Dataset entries
__________________________________________________
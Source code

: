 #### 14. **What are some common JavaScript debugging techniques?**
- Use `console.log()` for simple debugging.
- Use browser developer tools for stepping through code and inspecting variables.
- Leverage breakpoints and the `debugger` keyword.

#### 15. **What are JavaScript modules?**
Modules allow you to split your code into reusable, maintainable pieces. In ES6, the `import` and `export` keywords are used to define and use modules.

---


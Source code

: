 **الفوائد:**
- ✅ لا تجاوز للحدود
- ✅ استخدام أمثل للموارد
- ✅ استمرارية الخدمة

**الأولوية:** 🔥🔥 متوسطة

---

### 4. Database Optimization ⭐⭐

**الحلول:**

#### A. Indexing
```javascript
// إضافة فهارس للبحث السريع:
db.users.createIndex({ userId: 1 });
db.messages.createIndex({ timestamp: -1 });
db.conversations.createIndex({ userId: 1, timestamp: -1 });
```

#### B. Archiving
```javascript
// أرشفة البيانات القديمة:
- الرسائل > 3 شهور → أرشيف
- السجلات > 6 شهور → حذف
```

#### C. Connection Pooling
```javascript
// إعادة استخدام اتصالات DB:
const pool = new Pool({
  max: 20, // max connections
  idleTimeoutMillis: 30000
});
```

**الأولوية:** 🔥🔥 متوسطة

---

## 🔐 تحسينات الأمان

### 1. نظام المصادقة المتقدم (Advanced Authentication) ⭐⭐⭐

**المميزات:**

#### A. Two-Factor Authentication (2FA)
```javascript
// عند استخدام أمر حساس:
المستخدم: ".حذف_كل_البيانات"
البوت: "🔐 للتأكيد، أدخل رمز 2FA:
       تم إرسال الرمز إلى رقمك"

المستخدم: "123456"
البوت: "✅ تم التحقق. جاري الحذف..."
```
__________________________________________________
Task requirements
Go through the entries and copy each line holding the string "userId".

Exercise answer
db.users.createIndex({ userId: 1 });
db.conversations.createIndex({ userId: 1, timestamp: -1 });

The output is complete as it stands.